Am Abend gibt es meinerseits eine kurze Ansage. Ich warte bis 9:00 Uhr im Garten, danach starte ich in ein neues Abenteuer. Und siehe da, pünktlich stehen Isis, Marco und sogar Stefan im Garten. Wir schauen auf die Karte und beschließen nach Yinggehai in den Süd-Westen der Insel zu fahren, um uns eine Salz-Farm anzusehen. Die beiden Südländer lassen sich von der 2-stündigen Fahrt abschrecken und ziehen den Strand vor. Die Salzfarm liegt außerhalb der Stadt und so fahren wir mit einem Tuck Tuck bis vor die Türen. Die ganze Anlage ist für jedermann frei zugänglich und so schlendern auch wir, neugierig beäugt von den Arbeitern von Salzbecken zu Salzbecken. Hier wird noch durch schwere Handarbeit das Salz hergestellt. Mit großen Holzstangen wird das kostbare Weiß vom Boden gekratzt und zu einem kleinen Hügel angehäuft. Ein weiterer Arbeitstrupp schaufelt das Salz in kleine Holzschubkarren und ab geht’s zum Riesenhaufen an den Bahngleisen. Von hier aus gelangt das Salz in alle Teile Chinas.

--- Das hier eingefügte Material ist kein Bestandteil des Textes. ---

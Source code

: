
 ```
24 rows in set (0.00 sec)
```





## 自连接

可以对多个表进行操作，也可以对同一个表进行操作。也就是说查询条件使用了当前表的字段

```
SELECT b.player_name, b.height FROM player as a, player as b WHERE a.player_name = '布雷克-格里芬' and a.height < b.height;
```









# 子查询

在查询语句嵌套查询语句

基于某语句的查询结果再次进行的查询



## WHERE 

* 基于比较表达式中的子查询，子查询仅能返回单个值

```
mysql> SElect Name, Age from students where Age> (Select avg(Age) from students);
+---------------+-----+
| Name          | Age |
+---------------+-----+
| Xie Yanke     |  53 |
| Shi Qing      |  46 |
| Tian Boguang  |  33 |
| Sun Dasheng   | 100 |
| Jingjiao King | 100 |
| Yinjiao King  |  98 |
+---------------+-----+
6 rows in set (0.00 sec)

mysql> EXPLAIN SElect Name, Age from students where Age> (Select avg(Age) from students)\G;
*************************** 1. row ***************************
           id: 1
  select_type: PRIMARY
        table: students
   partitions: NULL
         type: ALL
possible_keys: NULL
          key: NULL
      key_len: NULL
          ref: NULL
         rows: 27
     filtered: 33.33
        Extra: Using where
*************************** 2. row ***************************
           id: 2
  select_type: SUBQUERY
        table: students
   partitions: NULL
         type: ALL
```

8.01. / Geburtstag feiern auf Chinesisch

Mein großer Tag war der 8. Januar, aber was heißt schon mein großer Tag, ich hatte halt Geburtstag. An einer Tafel habe ich alle zu einem deutschen BBQ eingeladen. 14 Chinesische Namenszeichen und 7 Europäer haben sich angemeldet, wobei die Chinesen mehr aufgeregt waren als ich. Nach dem Großeinkauf in einer riesigen Halle voller Tiergebeine, Fischhaufen und sonstiger Allerlei hab ich mich in die kleine Hostelküche zurück gezogen und Kartoffel- und Gurkensalat bereitet sowie die Schaschlikspieße bestückt. Hinter meinem Rücken immer mindestens 4 kleine schmale Augen, welche jeden meiner Schritte verfolgten. Stefan hat als Gaumenschmaus leckere Bruscetta zubereitet und zu unserer großen Freude haben wir sogar in einem Luxushotel Oregano erhalten. Nach einer kleinen Danksagung begann die Schlacht am kalten Büfett. Der Kartoffelsalat lag als erste in den Bäuchen aller. Zum Glück gab es Diego und seine Freunde aus Spanien die einen großen Eimer der landestypischen Sangria spendierten. Die Bruscetta wurden bis aufs kleinste Detail untersucht – wahrscheinlich gibt es in nicht all zu langer Zeit in China ein neues Nationalgericht mit dem Namen Pusetta. Als die Nacht einbrach wurden alle Lichter gelöscht und meine kleine neue Familie kam mit einer, mit Kerzen bestückten Sahnetorte zu mir, dabei sangen sie Happy Birthday to you. Ich war über so viel Herzlichkeit gerührt. Doch was ich nicht wusste war die folgende chinesische Tradition. Aber bitte mit Sahne – die Reste der Torte flogen durch die Luft oder landeten in meinem Gesicht. Nun was sollte ich davon halten – ich greife also auch zu meinem letzten Stück und suche mir ein Gesicht meiner Begierde. Völlig bekleckert laufen wir alle samt zum Strand und springen in das dunkle Nass. Was für ein großer Tag.